[ACTIVITY]: Look through the data below for the line with "Our concrete simulation" and the line with "These curves can", then output those two and all lines in between, exactly as written.

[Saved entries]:
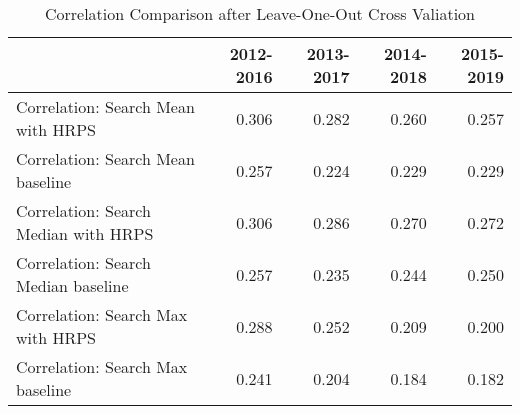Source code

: \begin{table}[ht]
\centering
\begin{tabular}{|l|rrrr|}
  \hline
 & 2012-2016 & 2013-2017 & 2014-2018 & 2015-2019 \\ 
  \hline
Correlation: Search Mean with HRPS & 0.306 & 0.282 & 0.260 & 0.257 \\ 
  Correlation: Search Mean baseline & 0.257 & 0.224 & 0.229 & 0.229 \\ 
  Correlation: Search Median with HRPS & 0.306 & 0.286 & 0.270 & 0.272 \\ 
  Correlation: Search Median baseline & 0.257 & 0.235 & 0.244 & 0.250 \\ 
  Correlation: Search Max with HRPS & 0.288 & 0.252 & 0.209 & 0.200 \\ 
  Correlation: Search Max baseline & 0.241 & 0.204 & 0.184 & 0.182 \\ 
   \hline
\end{tabular}
\caption{Correlation Comparison after Leave-One-Out Cross Valiation} 
\end{table}
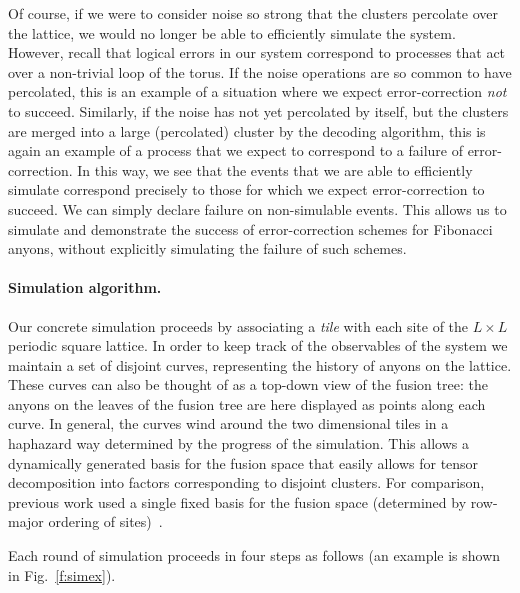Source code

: \documentclass[aps, prl, letterpaper, twocolumn, superscriptaddress, notitlepage, 10pt]{revtex4-1}
\newcommand{\Fref}[1]{Fig.~\ref{#1}}
\begin{document}
Of course, if we were to consider noise so strong that the clusters percolate over the lattice, 
we would no longer be able to efficiently simulate the system. However, recall that logical 
errors in our system correspond to processes that act over a non-trivial loop of the torus. If 
the noise operations are so common to have percolated, this is an example of a situation 
where we expect error-correction \emph{not} to succeed. Similarly, if the noise has not yet 
percolated by itself, but the clusters are merged into a large (percolated) cluster by the 
decoding algorithm, this is again an example of a process that we expect to correspond to a 
failure of error-correction. In this way, we see that the events that we are able to efficiently 
simulate correspond precisely to those for which we expect error-correction to succeed. We 
can simply declare failure on non-simulable events. This allows us to simulate and 
demonstrate the success of error-correction schemes for Fibonacci anyons, without explicitly 
simulating the failure of such schemes.

\paragraph{Simulation algorithm.}

Our concrete simulation proceeds by associating a \emph{tile} with each site of the 
$L\times L$ periodic square lattice.
In order to keep track of the observables of the system 
we maintain a set of disjoint curves, representing the history of anyons on the lattice.
These curves can also be thought of as a top-down view of the fusion tree:
the anyons on the leaves of the fusion tree are here displayed as points along each curve.
In general, the curves wind around the two 
dimensional tiles in a haphazard way determined by the progress of the simulation.
This allows a dynamically generated basis for the fusion space that easily allows for tensor 
decomposition into factors corresponding to disjoint clusters.
For comparison, previous work 
used a single fixed basis for the fusion space (determined by row-major ordering of 
sites)~\cite{Brell2013}.

Each round of simulation proceeds in four steps as follows (an example is shown 
in \Fref{f:simex}).
\end{document}
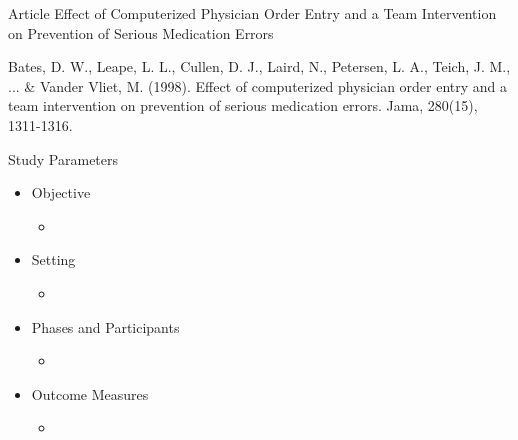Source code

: \documentclass[10pt]{beamer}
\begin{document}
\begin{frame}{Article}
	\Large{Effect of Computerized Physician Order Entry and a Team Intervention on Prevention of Serious Medication Errors}
	
	
	\scriptsize{Bates, D. W., Leape, L. L., Cullen, D. J., Laird, N., Petersen, L. A., Teich, J. M., ... \& Vander Vliet, M. (1998). Effect of computerized physician order entry and a team intervention on prevention of serious medication errors. Jama, 280(15), 1311-1316.}
\end{frame}


\begin{frame}{Study Parameters}
	\begin{itemize}
		\item Objective
			\begin{itemize}
			\item 
			\end{itemize}
		\item Setting
			\begin{itemize}
			\item 
			\end{itemize}
		\item Phases and Participants
			\begin{itemize}
			\item 
			\end{itemize}
		\item Outcome Measures
			\begin{itemize}
			\item 
			\end{itemize}
	\end{itemize}
\end{frame}
\end{document}
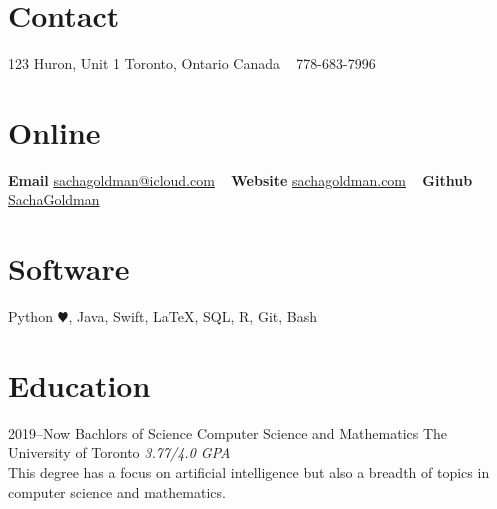 \documentclass[]{style}
\begin{document}


\begin{aside} %
\section{Contact}
123 Huron, Unit 1
Toronto, Ontario
Canada 
~ \vspace{-2mm}
778-683-7996
\section{Online}
\textbf{Email}
\href{mailto:sachagoldman@icloud.com}{sachagoldman@icloud.com} 
~ \vspace{-2mm}
\textbf{Website} 
\href{https://sachagoldman.com}{sachagoldman.com} 
~ \vspace{-2mm}
\textbf{Github}
\href{https://github.com/SachaGoldman}{SachaGoldman}
\section{Software}
Python {\color{red} $\varheartsuit$}, Java,
Swift, \LaTeX, SQL, 
R, Git, Bash
\end{aside}


\section{Education}

\begin{entrylist}


\entry
{2019–Now}
{Bachlors of Science {\normalfont Computer Science and Mathematics}}
{The University of Toronto}
{\emph{3.77/4.0 GPA} \\ This degree has a focus on artificial intelligence but also a breadth of topics in computer science and mathematics.}


\end{entrylist}
\end{document}
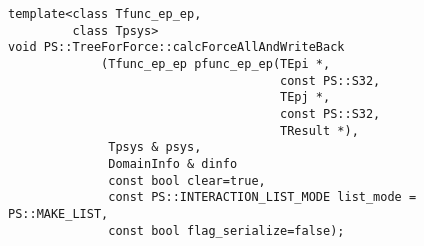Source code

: \label{sec:module_standard_treeforforce_calcforceallandwriteback}

\begin{screen}
\begin{verbatim}
template<class Tfunc_ep_ep,
         class Tpsys>
void PS::TreeForForce::calcForceAllAndWriteBack
             (Tfunc_ep_ep pfunc_ep_ep(TEpi *,
                                      const PS::S32,
                                      TEpj *,
                                      const PS::S32,
                                      TResult *),
              Tpsys & psys,
              DomainInfo & dinfo
              const bool clear=true,
              const PS::INTERACTION_LIST_MODE list_mode = PS::MAKE_LIST,
              const bool flag_serialize=false);
\end{verbatim}
\end{screen}

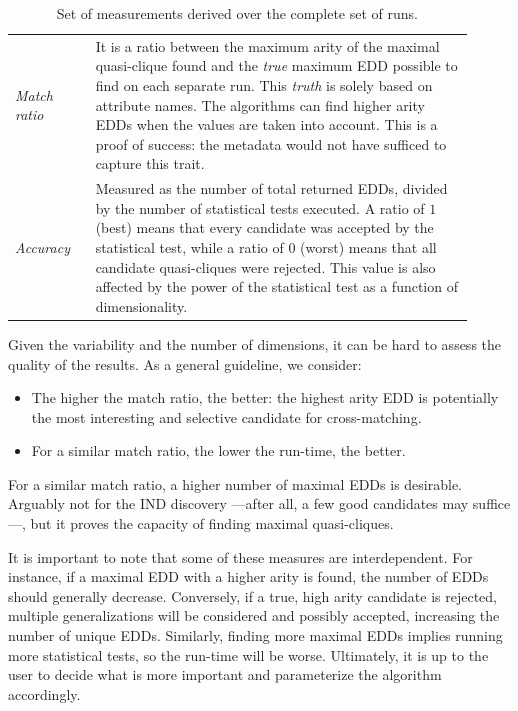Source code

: \begin{table}[ht]
    \caption{Set of measurements derived over the complete set of runs.}
    \label{tab:derived_measurements}
    \centering
    \begin{tabular}{p{0.16\linewidth} p{0.75\linewidth}}
        \emph{Match ratio} & It is a ratio between the maximum arity of the maximal
        quasi-clique found and the \textit{true} maximum \gls{EDD} possible to find on
        each separate run.
        This \emph{truth} is solely based on attribute names. The algorithms can
        find higher arity \glspl{EDD} when the values are taken into account.
        This is a proof of success: the metadata would not have sufficed to capture
        this trait. \\
        
        \emph{Accuracy} & Measured as the number of total returned \glspl{EDD}, divided by
        the number of statistical tests executed. A ratio of $1$ (best) means that every
        candidate was accepted by the statistical test, while a ratio of $0$ (worst)
        means that all candidate quasi-cliques were rejected. This value is
        also affected by the power of the statistical test as a function of
        dimensionality.\\
    \end{tabular}
\end{table}

Given the variability and the number of dimensions, it can be hard to assess the quality
of the results. As a general guideline, we consider:

\begin{itemize}
    \item The higher the match ratio, the better: the highest arity EDD
    is potentially the most interesting and selective candidate for cross-matching.
    \item For a similar match ratio, the lower the run-time, the better.
\end{itemize}

For a similar match ratio, a higher number of maximal \glspl{EDD} is desirable. Arguably not
for the \gls{IND} discovery ---after all, a few good candidates may suffice---,
but it proves the capacity of finding maximal quasi-cliques.

It is important to note that some of these measures are interdependent. For instance,
if a maximal \gls{EDD} with a higher arity is found, the number of \glspl{EDD} should generally decrease.
Conversely, if a true, high arity candidate is rejected, multiple generalizations will be considered
and possibly accepted, increasing the number of unique \glspl{EDD}.
Similarly, finding more maximal \glspl{EDD} implies running more statistical
tests, so the run-time will be worse. Ultimately, it is up to the user to decide what is
more important and parameterize the algorithm accordingly.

[WRITTEN ANSWER]:
Our concrete simulation proceeds by associating a \emph{tile} with each site of the 
$L\times L$ periodic square lattice.
In order to keep track of the observables of the system 
we maintain a set of disjoint curves, representing the history of anyons on the lattice.
These curves can also be thought of as a top-down view of the fusion tree:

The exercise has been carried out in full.